Where did the regulatory underpinnings for the global drug wars come from? This book is the first fully-focused history of the 1961 UN Single Convention on Narcotic Drugs, the bedrock of the modern multilateral drug control system and the focal point of global drug regulations and prohibitions. Although far from the propagator of the drug wars, the UN enabled the creation of a uniform global legal framework to effectively legalise, or regulate, their pursuit. This book thereby answers the question of where the international legal framework for drug control came from, what state interests informed its development and how complex diplomatic negotiations resulted in the current regulatory system, binding states into an element of global policy uniformity.

Review

‘Drug wars come not just from populist politicians or prohibitionists, but from a complex and contested international regulatory system more than a century in the making. John Collins gives us a lucid and subtly revisionist history of the international drug-control system, and explores its implications for current drug-policy debates. Based on prodigious archival research and years of engagement in the field, this book is indispensable for anyone seeking to understand the politics of global drug regulation and its consequences for our own time.’
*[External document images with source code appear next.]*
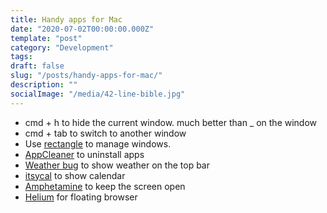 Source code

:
 ```yaml
---
title: Handy apps for Mac
date: "2020-07-02T00:00:00.000Z"
template: "post"
category: "Development"
tags:
draft: false
slug: "/posts/handy-apps-for-mac/"
description: ""
socialImage: "/media/42-line-bible.jpg"
---
```

  

* cmd + h to hide the current window. much better than \_ on the window
* cmd + tab to switch to another window
* Use [rectangle](https://rectangleapp.com/) to manage windows. 
* [AppCleaner](https://freemacsoft.net/appcleaner/) to uninstall apps
* [Weather bug](https://apps.apple.com/us/app/weatherbug-weather-forecasts/id1059074180?mt=12) to show weather on the top bar
* [itsycal](https://www.mowglii.com/itsycal/) to show calendar
* [Amphetamine](https://apps.apple.com/gb/app/amphetamine/id937984704?mt=12) to keep the screen open
* [Helium](https://apps.apple.com/gb/app/helium/id1054607607?mt=12) for floating browser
David T. Courtwright - author of Forces of Habit and The Age of Addiction

‘The origins and evolution of the global drug wars remain largely unexplored in the field of international relations. Dr Collins has filled a big gap in the literature in a work that encompasses both theory and history of international relations to explain how multilateral and national drug policies developed over the last century. In a time of rapid policy flux within global institutions more broadly, and drug policy specifically, this book is a timely and highly important work.’

Michael Cox - Founding Director LSE IDEAS

‘The first history of the 1961 Single Convention, the bedrock of modern international drug control. Archival research and his own engagement with the current UN drug-control system give John Collins a unique position, straddling history and policy. Collins shows that the system which emerged from the old colonial powers in Europe after World War Two is not just the vehicle for US prohibition, but a much more complex and malleable regulatory system.’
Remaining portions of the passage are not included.